WORK REQUIRED:
Return, from the data below, each line that contains the word "circ".

⁂

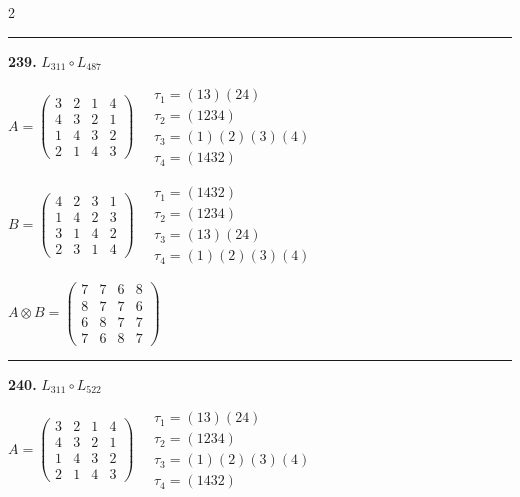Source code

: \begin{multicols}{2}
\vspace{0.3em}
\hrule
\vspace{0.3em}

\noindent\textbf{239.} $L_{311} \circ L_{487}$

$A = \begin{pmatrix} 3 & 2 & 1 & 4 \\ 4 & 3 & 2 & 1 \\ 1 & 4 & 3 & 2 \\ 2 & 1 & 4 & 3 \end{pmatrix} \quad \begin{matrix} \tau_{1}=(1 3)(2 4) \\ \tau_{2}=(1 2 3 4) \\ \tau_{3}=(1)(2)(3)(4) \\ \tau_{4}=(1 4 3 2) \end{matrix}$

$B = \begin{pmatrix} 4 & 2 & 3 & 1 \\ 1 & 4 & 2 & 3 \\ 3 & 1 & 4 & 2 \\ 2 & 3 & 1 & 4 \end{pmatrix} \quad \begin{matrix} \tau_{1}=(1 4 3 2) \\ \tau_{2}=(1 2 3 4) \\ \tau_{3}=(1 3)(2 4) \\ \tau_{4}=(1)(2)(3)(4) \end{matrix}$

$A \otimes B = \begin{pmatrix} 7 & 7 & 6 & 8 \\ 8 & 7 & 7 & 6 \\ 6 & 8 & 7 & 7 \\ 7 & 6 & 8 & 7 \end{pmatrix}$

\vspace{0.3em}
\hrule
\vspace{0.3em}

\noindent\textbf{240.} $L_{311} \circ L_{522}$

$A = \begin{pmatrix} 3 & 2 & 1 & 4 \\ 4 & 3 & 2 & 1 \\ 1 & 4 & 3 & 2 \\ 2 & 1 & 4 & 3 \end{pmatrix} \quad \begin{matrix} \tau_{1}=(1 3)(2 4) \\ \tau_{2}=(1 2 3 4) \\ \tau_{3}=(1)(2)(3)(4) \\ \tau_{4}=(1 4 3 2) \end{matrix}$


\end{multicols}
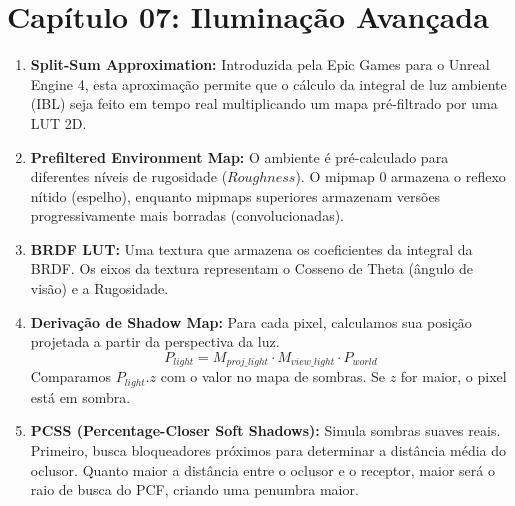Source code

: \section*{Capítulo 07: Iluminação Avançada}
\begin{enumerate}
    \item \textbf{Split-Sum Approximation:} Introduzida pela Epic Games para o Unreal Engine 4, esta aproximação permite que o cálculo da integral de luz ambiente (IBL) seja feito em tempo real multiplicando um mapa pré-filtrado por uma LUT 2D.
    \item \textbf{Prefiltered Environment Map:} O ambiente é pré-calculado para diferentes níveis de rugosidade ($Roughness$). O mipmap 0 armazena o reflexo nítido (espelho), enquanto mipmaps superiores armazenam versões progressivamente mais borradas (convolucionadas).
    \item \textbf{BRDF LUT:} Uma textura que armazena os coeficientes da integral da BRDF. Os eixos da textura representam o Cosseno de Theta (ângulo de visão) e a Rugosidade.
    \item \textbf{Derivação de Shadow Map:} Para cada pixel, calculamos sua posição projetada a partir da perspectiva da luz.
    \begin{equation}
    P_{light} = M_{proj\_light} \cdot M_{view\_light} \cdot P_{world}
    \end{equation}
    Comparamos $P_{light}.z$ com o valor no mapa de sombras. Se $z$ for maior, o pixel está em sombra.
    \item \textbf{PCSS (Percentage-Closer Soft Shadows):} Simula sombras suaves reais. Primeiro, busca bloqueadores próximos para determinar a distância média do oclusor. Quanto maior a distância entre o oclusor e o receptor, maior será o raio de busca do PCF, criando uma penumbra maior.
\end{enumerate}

⁂

RESULT OF THIS TASK:
\noindent\textbf{239.} $L_{311} \circ L_{487}$
\noindent\textbf{240.} $L_{311} \circ L_{522}$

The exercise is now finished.